Exercise: Give the data again exactly, without images.

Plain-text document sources
BEGIN

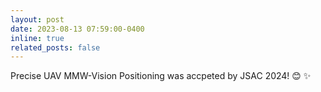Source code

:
 ```yaml
---
layout: post
date: 2023-08-13 07:59:00-0400
inline: true
related_posts: false
---
```

Precise UAV MMW-Vision Positioning was accpeted by JSAC 2024! 😊 ✨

END

Reply:
Source code

:
 ```yaml
---
layout: post
date: 2023-08-13 07:59:00-0400
inline: true
related_posts: false
---
```

Precise UAV MMW-Vision Positioning was accpeted by JSAC 2024! 😊 ✨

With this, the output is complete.